The records below are to be restated word for word, with their images omitted.

EXERCISE INPUT:
================
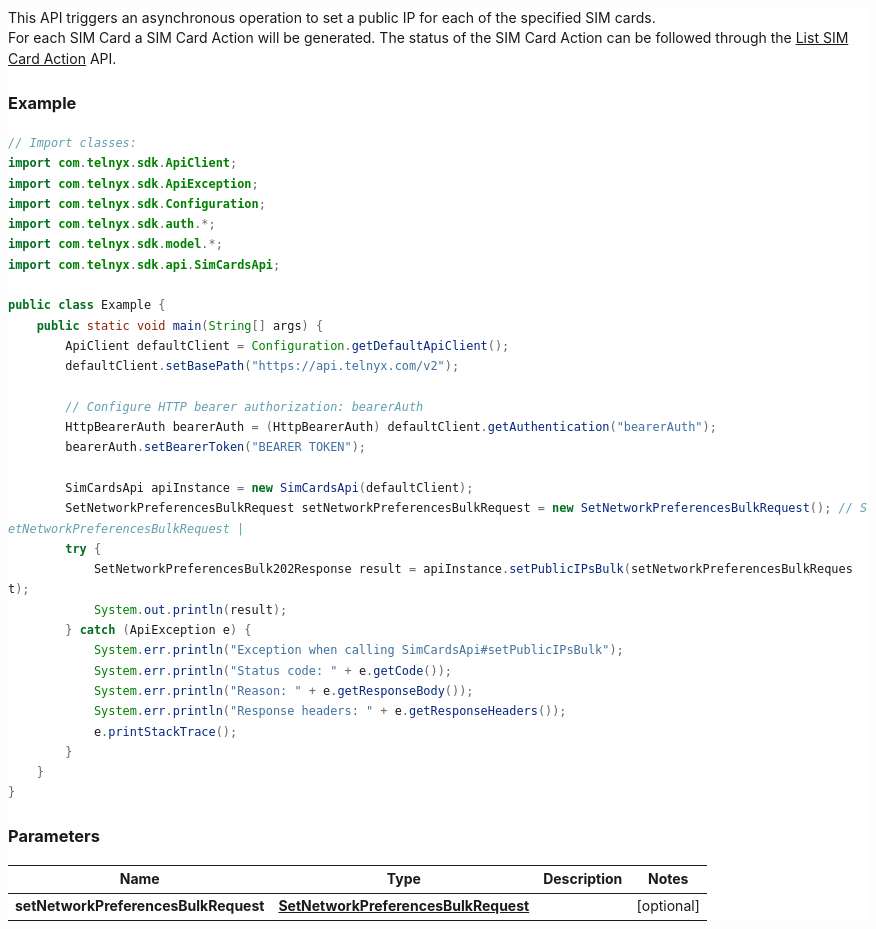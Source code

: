 This API triggers an asynchronous operation to set a public IP for each of the specified SIM cards.<br/>
For each SIM Card a SIM Card Action will be generated. The status of the SIM Card Action can be followed through the [List SIM Card Action](https://developersdev.telnyx.com/docs/api/v2/wireless/SIM-Card-Actions#ListSIMCardActions) API.


### Example

```java
// Import classes:
import com.telnyx.sdk.ApiClient;
import com.telnyx.sdk.ApiException;
import com.telnyx.sdk.Configuration;
import com.telnyx.sdk.auth.*;
import com.telnyx.sdk.model.*;
import com.telnyx.sdk.api.SimCardsApi;

public class Example {
    public static void main(String[] args) {
        ApiClient defaultClient = Configuration.getDefaultApiClient();
        defaultClient.setBasePath("https://api.telnyx.com/v2");
        
        // Configure HTTP bearer authorization: bearerAuth
        HttpBearerAuth bearerAuth = (HttpBearerAuth) defaultClient.getAuthentication("bearerAuth");
        bearerAuth.setBearerToken("BEARER TOKEN");

        SimCardsApi apiInstance = new SimCardsApi(defaultClient);
        SetNetworkPreferencesBulkRequest setNetworkPreferencesBulkRequest = new SetNetworkPreferencesBulkRequest(); // SetNetworkPreferencesBulkRequest | 
        try {
            SetNetworkPreferencesBulk202Response result = apiInstance.setPublicIPsBulk(setNetworkPreferencesBulkRequest);
            System.out.println(result);
        } catch (ApiException e) {
            System.err.println("Exception when calling SimCardsApi#setPublicIPsBulk");
            System.err.println("Status code: " + e.getCode());
            System.err.println("Reason: " + e.getResponseBody());
            System.err.println("Response headers: " + e.getResponseHeaders());
            e.printStackTrace();
        }
    }
}
```

### Parameters


Name | Type | Description  | Notes
------------- | ------------- | ------------- | -------------
 **setNetworkPreferencesBulkRequest** | [**SetNetworkPreferencesBulkRequest**](SetNetworkPreferencesBulkRequest.md)|  | [optional]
================
SOLUTION TO THIS TASK:
Source code

: This API triggers an asynchronous operation to set a public IP for each of the specified SIM cards.<br/>
For each SIM Card a SIM Card Action will be generated. The status of the SIM Card Action can be followed through the [List SIM Card Action](https://developersdev.telnyx.com/docs/api/v2/wireless/SIM-Card-Actions#ListSIMCardActions) API.


### Example

```java
// Import classes:
import com.telnyx.sdk.ApiClient;
import com.telnyx.sdk.ApiException;
import com.telnyx.sdk.Configuration;
import com.telnyx.sdk.auth.*;
import com.telnyx.sdk.model.*;
import com.telnyx.sdk.api.SimCardsApi;

public class Example {
    public static void main(String[] args) {
        ApiClient defaultClient = Configuration.getDefaultApiClient();
        defaultClient.setBasePath("https://api.telnyx.com/v2");
        
        // Configure HTTP bearer authorization: bearerAuth
        HttpBearerAuth bearerAuth = (HttpBearerAuth) defaultClient.getAuthentication("bearerAuth");
        bearerAuth.setBearerToken("BEARER TOKEN");

        SimCardsApi apiInstance = new SimCardsApi(defaultClient);
        SetNetworkPreferencesBulkRequest setNetworkPreferencesBulkRequest = new SetNetworkPreferencesBulkRequest(); // SetNetworkPreferencesBulkRequest | 
        try {
            SetNetworkPreferencesBulk202Response result = apiInstance.setPublicIPsBulk(setNetworkPreferencesBulkRequest);
            System.out.println(result);
        } catch (ApiException e) {
            System.err.println("Exception when calling SimCardsApi#setPublicIPsBulk");
            System.err.println("Status code: " + e.getCode());
            System.err.println("Reason: " + e.getResponseBody());
            System.err.println("Response headers: " + e.getResponseHeaders());
            e.printStackTrace();
        }
    }
}
```

### Parameters


Name | Type | Description  | Notes
------------- | ------------- | ------------- | -------------
 **setNetworkPreferencesBulkRequest** | [**SetNetworkPreferencesBulkRequest**](SetNetworkPreferencesBulkRequest.md)|  | [optional]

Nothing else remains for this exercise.